Testosterone, low self esteem, and the sense of "belonging" for these people, and an adiction to the adrenalin rush before or after a fight, are some of the basic factors. Maybe the only reason it doesn't happen in the states is that the gun culture means gang fighting isn't something you could do every saturday, at least not for very long!

There's a whole "alternative politic" going on, and lots of history. Many of the gangs double as "rent-a-thugs" for the top tier people in the firm, who are usually seriously big league criminals.

When Željko Ražnatović, better know as Arkan, was asked to form the Serb Voluteer Guards, better know as the death squards, he recruited most of them from the gang that followed Red-Star Belgrade, the major football team in the country.


posted on Feb, 6 2007 @ 03:04 PM
The autopsy reveleated that anti riots ammo like those could have killed the officer:
Mybe it was friendly fire
Regarding the football, personally i watch only Italy during official matchs (world cup or Euro Cup).

[edit on 6-2-2007 by L3X]

posted on Feb, 6 2007 @ 03:20 PM

Originally posted by Togetic
I have one question that perhaps a European member of ATS can help answer. What breeds the violence that seems to follow so many football games? Are these tensions based in deeper political or racial perceptions, or are they just angry that the other guys won?

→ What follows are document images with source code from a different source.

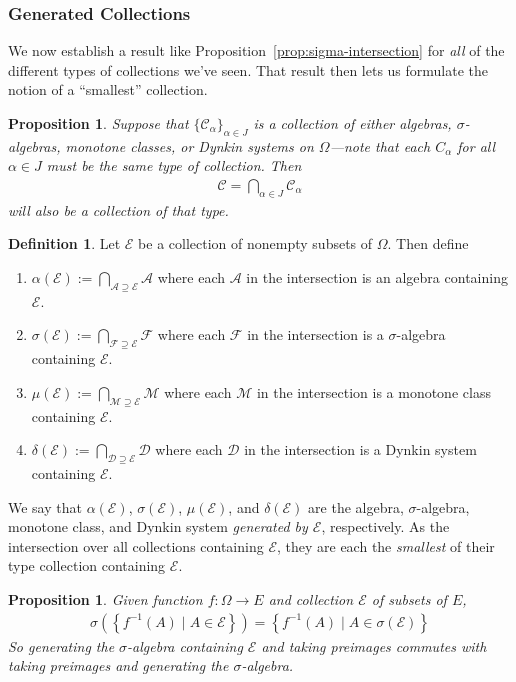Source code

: \documentclass[12pt]{article}
\theoremstyle{plain}
\newtheorem{prop}[thm]{Proposition}
\theoremstyle{definition}
\newtheorem{defn}[thm]{Definition}
\theoremstyle{remark}
\newcommand{\ra}{\rightarrow}
\newcommand{\sE}{\mathscr{E}}
\newcommand{\sF}{\mathscr{F}}
\newcommand{\sC}{\mathscr{C}}
\newcommand{\sD}{\mathscr{D}}
\newcommand{\sM}{\mathscr{M}}
\newcommand{\sA}{\mathscr{A}}
\newcommand{\calE}{\mathcal{E}}
\begin{document}
\subsubsection{Generated Collections}

We now establish a result like Proposition~\ref{prop:sigma-intersection}
for \emph{all} of the different types of collections we've seen. That
result then lets us formulate the notion of a ``smallest'' collection.

\begin{prop}
Suppose that $\{\sC_\alpha\}_{\alpha \in J}$ is a collection of either
algebras, $\sigma$-algebras, monotone classes,
or Dynkin systems on $\Omega$---note that each $C_\alpha$ for all
$\alpha\in J$ must be the same type of collection. Then
\begin{align*}
  \sC = \bigcap_{\alpha \in J} \sC_\alpha
\end{align*}
will also be a collection of that type.
\end{prop}

\begin{defn}
Let $\sE$ be a collection of nonempty subsets of $\Omega$. Then
define
\begin{enumerate}
  \item $\alpha(\sE) := \bigcap_{\sA \supseteq \sE} \sA$ where each
    $\sA$ in the intersection is an algebra containing $\sE$.
  \item $\sigma(\sE) := \bigcap_{\sF \supseteq \sE} \sF$
    where each $\sF$ in the intersection is a $\sigma$-algebra
    containing $\sE$.
  \item $\mu(\sE) := \bigcap_{\sM \supseteq \sE} \sM$
    where each $\sM$ in the intersection is a monotone class containing
    $\sE$.
  \item $\delta(\sE) := \bigcap_{\sD \supseteq \sE} \sD$
    where each $\sD$ in the intersection is a Dynkin system containing
    $\sE$.
\end{enumerate}
We say that $\alpha(\sE)$, $\sigma(\sE)$, $\mu(\sE)$, and $\delta(\sE)$ are the
algebra, $\sigma$-algebra, monotone class, and Dynkin system
\emph{generated by $\sE$}, respectively. As the intersection over all
collections containing $\sE$, they are each the \emph{smallest}
of their type collection containing $\sE$.
\end{defn}

\begin{prop}
Given function $f:\Omega\ra E$ and collection $\calE$ of subsets of $E$,
\begin{align*}
  \sigma\left( \left\{ f^{-1}(A) \;|\; A\in\calE \right\} \right)
  =
  \left\{ f^{-1}(A) \;|\; A\in\sigma\left( \calE \right)\right\}
\end{align*}
So generating the $\sigma$-algebra containing $\calE$ and taking
preimages \emph{commutes} with taking preimages and generating the
$\sigma$-algebra.
\end{prop}
\end{document}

Football hooliganism in England is fueled by the emotion felt by the fans for their club.While it is not acceptable in society,football is a release for a lot of working class people who while following their clubs become part of a family and their club becomes a very important part of their life.This being said nowadays a lot of English hooligans are proffessional people (lawyers )etc.

This being said there is now no where near theaamount of hooliganism there was in the 80's ,mainly due to all seater stadiums and increased policing and segregation.

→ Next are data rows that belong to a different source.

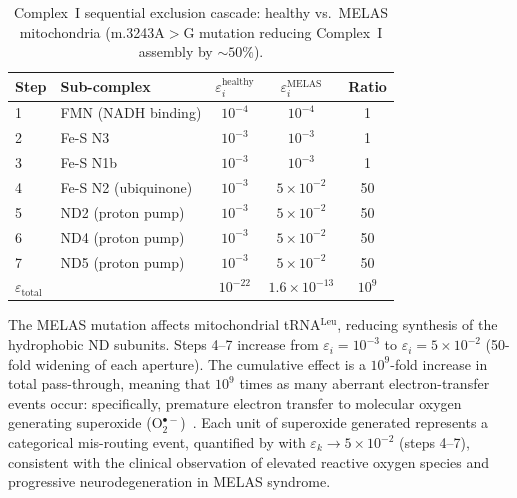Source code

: \begin{table}[htbp]
\centering
\caption{Complex~I sequential exclusion cascade: healthy vs.\ MELAS
         mitochondria (m.3243A$>$G mutation reducing Complex~I assembly
         by $\sim 50\%$).}
\label{tab:ch03-complex1}
\begin{tabular}{llccc}
\hline
Step & Sub-complex & $\varepsilon_i^{\mathrm{healthy}}$ &
      $\varepsilon_i^{\mathrm{MELAS}}$ & Ratio \\
\hline
1 & FMN (NADH binding)   & $10^{-4}$ & $10^{-4}$ & 1 \\
2 & Fe-S N3              & $10^{-3}$ & $10^{-3}$ & 1 \\
3 & Fe-S N1b             & $10^{-3}$ & $10^{-3}$ & 1 \\
4 & Fe-S N2 (ubiquinone) & $10^{-3}$ & $5\times10^{-2}$ & 50 \\
5 & ND2 (proton pump)    & $10^{-3}$ & $5\times10^{-2}$ & 50 \\
6 & ND4 (proton pump)    & $10^{-3}$ & $5\times10^{-2}$ & 50 \\
7 & ND5 (proton pump)    & $10^{-3}$ & $5\times10^{-2}$ & 50 \\
\hline
$\varepsilon_{\mathrm{total}}$ && $10^{-22}$ & $1.6\times10^{-13}$ & $10^{9}$ \\
\hline
\end{tabular}
\end{table}

The MELAS mutation affects mitochondrial tRNA$^{\mathrm{Leu}}$, reducing
synthesis of the hydrophobic ND subunits.  Steps 4--7 increase from
$\varepsilon_i=10^{-3}$ to $\varepsilon_i=5\times10^{-2}$ (50-fold widening
of each aperture).  The cumulative effect is a $10^9$-fold increase in
total pass-through, meaning that $10^9$ times as many aberrant
electron-transfer events occur: specifically, premature electron transfer
to molecular oxygen generating superoxide
(O$_2^{\bullet-}$)~\citep{Mitchell1961}.  Each unit of superoxide generated
represents a categorical mis-routing event, quantified by
 with $\varepsilon_k\to 5\times10^{-2}$
(steps 4--7), consistent with the clinical observation of elevated reactive
oxygen species and progressive neurodegeneration in MELAS
syndrome.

KUHL BWFC Nat LOfthouse Upper

posted on Feb, 7 2007 @ 02:46 AM
Hmm, I take offence to some of that Kuhl (Martin?). I am working class, proud of it, and never been involved in football violence in my life, nor do I know anyone who has - except by reputation. Hooligans are socially inept morons, class plays no part whatsoever, thank you.

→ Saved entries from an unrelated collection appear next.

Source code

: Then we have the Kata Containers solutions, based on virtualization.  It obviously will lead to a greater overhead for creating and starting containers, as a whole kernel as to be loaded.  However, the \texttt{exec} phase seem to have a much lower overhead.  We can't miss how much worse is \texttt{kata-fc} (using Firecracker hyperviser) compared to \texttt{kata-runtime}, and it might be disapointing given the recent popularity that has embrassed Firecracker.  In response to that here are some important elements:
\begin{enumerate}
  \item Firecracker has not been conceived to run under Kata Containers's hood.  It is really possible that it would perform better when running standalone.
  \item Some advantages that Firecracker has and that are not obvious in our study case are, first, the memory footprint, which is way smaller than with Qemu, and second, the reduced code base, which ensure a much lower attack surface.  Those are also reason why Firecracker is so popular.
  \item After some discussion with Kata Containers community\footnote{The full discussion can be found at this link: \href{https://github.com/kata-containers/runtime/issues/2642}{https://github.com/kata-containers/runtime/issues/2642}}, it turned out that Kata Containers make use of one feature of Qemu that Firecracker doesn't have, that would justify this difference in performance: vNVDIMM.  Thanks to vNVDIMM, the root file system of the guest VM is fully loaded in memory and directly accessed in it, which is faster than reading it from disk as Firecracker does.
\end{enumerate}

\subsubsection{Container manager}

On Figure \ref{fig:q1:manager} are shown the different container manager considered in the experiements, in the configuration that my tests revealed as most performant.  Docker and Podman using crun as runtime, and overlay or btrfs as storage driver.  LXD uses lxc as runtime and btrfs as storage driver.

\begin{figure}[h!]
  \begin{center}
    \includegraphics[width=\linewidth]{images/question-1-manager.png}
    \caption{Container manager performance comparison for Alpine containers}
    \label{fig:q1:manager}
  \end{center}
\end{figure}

Also policing has added far more to problems of violence than it has resolved, check out SWFC fans at Walsall being arrested and locked up merely for wearing Burberry while standing in a queue a few years ago, the only fan (thankfully) ever killed at a game at Millmoor being a Swansea supporter trampled to death by a police horse while he was bending over and countless thousands of other examples. All seater stadia are also literally a pain in the arse to genuine supporters and have not contributed to the abating of football violence in any way, nor were they even recommended by the Taylor report, and yet we have had them foisted upon us. The real reason for the drop in football violence was the rehabilitation of football and the hordes of new supporters it attracted after Italia 90 when the Englad team did unexpectedly well, which was reinforced with Euro 96 when football was cemented as fashionable again. In the intervening years the media decided that football was trendy again and began promoting a more positive image, the game itself hardly changed at all in this respect, only the reporting. Every single isolated incidence of violence was no longer held up as representative of what went on at every ground in the country, as it had been before. A knock on effect of this was that football violence really did decline as the idiots began to be starved of publicity. By the way, the real level of violence in England never, ever reached the levels you see regularly in Europe and South America (why are they never mentioned?) and yet the 'English Hooligan' is the archetypal 'thug'. Talk about give a dog a bad name.

Waynos, RUFC, half-built Main Stand.

[edit on 7-2-2007 by waynos]

posted on Feb, 7 2007 @ 06:37 PM
as long as theur is the great sport of football, there will be very heated rivalries. in the World Cup 2006 Germany games, Germany had to create a seperate group of crowd control just to control the Polish population during the games, because one of the biggest rivalries in Europe is that between Germany and Poland, much like England and Scotland and so on and so forth

i think its part of football though, would it be half as exciting without the riots?